*** Opening Data for analysis ***
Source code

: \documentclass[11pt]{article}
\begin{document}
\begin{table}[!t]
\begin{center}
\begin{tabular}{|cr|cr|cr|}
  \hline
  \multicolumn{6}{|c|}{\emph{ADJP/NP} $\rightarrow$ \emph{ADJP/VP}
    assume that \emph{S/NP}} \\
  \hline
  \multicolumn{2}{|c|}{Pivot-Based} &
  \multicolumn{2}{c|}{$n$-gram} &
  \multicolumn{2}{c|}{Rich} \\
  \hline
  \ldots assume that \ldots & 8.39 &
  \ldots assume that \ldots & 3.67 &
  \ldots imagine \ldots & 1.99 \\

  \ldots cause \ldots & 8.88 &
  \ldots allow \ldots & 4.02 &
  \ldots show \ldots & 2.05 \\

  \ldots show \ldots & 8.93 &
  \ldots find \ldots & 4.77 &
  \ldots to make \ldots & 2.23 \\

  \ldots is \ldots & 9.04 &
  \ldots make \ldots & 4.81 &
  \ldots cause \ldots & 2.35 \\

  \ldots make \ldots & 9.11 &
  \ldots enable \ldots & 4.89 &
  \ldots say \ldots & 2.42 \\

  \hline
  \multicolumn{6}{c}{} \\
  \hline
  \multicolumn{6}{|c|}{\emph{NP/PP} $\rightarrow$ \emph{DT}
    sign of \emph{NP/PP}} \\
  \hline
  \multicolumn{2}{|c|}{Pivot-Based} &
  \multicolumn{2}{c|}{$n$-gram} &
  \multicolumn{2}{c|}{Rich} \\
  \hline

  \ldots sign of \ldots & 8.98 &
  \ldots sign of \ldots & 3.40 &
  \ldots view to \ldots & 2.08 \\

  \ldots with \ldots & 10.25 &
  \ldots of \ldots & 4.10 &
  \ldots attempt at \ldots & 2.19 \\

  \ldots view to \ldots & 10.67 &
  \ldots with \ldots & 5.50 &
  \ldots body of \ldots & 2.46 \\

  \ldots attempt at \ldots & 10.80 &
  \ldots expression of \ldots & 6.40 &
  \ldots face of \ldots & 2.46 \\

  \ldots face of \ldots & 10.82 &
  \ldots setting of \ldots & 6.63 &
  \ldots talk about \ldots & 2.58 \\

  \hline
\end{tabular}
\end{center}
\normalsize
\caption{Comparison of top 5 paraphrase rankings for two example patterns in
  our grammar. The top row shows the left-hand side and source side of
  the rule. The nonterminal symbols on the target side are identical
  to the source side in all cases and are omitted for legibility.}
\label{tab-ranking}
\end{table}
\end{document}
*** Closing Data for analysis ***
§ Assigned task
The records are to be repeated in full, exactly as they stand.

§ Solution below
Source code

: \documentclass[11pt]{article}
\begin{document}
\begin{table}[!t]
\begin{center}
\begin{tabular}{|cr|cr|cr|}
  \hline
  \multicolumn{6}{|c|}{\emph{ADJP/NP} $\rightarrow$ \emph{ADJP/VP}
    assume that \emph{S/NP}} \\
  \hline
  \multicolumn{2}{|c|}{Pivot-Based} &
  \multicolumn{2}{c|}{$n$-gram} &
  \multicolumn{2}{c|}{Rich} \\
  \hline
  \ldots assume that \ldots & 8.39 &
  \ldots assume that \ldots & 3.67 &
  \ldots imagine \ldots & 1.99 \\

  \ldots cause \ldots & 8.88 &
  \ldots allow \ldots & 4.02 &
  \ldots show \ldots & 2.05 \\

  \ldots show \ldots & 8.93 &
  \ldots find \ldots & 4.77 &
  \ldots to make \ldots & 2.23 \\

  \ldots is \ldots & 9.04 &
  \ldots make \ldots & 4.81 &
  \ldots cause \ldots & 2.35 \\

  \ldots make \ldots & 9.11 &
  \ldots enable \ldots & 4.89 &
  \ldots say \ldots & 2.42 \\

  \hline
  \multicolumn{6}{c}{} \\
  \hline
  \multicolumn{6}{|c|}{\emph{NP/PP} $\rightarrow$ \emph{DT}
    sign of \emph{NP/PP}} \\
  \hline
  \multicolumn{2}{|c|}{Pivot-Based} &
  \multicolumn{2}{c|}{$n$-gram} &
  \multicolumn{2}{c|}{Rich} \\
  \hline

  \ldots sign of \ldots & 8.98 &
  \ldots sign of \ldots & 3.40 &
  \ldots view to \ldots & 2.08 \\

  \ldots with \ldots & 10.25 &
  \ldots of \ldots & 4.10 &
  \ldots attempt at \ldots & 2.19 \\

  \ldots view to \ldots & 10.67 &
  \ldots with \ldots & 5.50 &
  \ldots body of \ldots & 2.46 \\

  \ldots attempt at \ldots & 10.80 &
  \ldots expression of \ldots & 6.40 &
  \ldots face of \ldots & 2.46 \\

  \ldots face of \ldots & 10.82 &
  \ldots setting of \ldots & 6.63 &
  \ldots talk about \ldots & 2.58 \\

  \hline
\end{tabular}
\end{center}
\normalsize
\caption{Comparison of top 5 paraphrase rankings for two example patterns in
  our grammar. The top row shows the left-hand side and source side of
  the rule. The nonterminal symbols on the target side are identical
  to the source side in all cases and are omitted for legibility.}
\label{tab-ranking}
\end{table}
\end{document}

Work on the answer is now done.